Please write out every line of the material exactly.

Exercise data
============================================================

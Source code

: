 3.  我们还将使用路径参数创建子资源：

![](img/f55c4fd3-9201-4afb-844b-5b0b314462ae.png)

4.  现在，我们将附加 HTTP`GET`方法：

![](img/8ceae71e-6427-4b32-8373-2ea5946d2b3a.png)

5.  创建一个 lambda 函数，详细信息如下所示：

============================================================

Result of this exercise
Source code

: 3.  我们还将使用路径参数创建子资源：

![](img/f55c4fd3-9201-4afb-844b-5b0b314462ae.png)

4.  现在，我们将附加 HTTP`GET`方法：

![](img/8ceae71e-6427-4b32-8373-2ea5946d2b3a.png)

5.  创建一个 lambda 函数，详细信息如下所示：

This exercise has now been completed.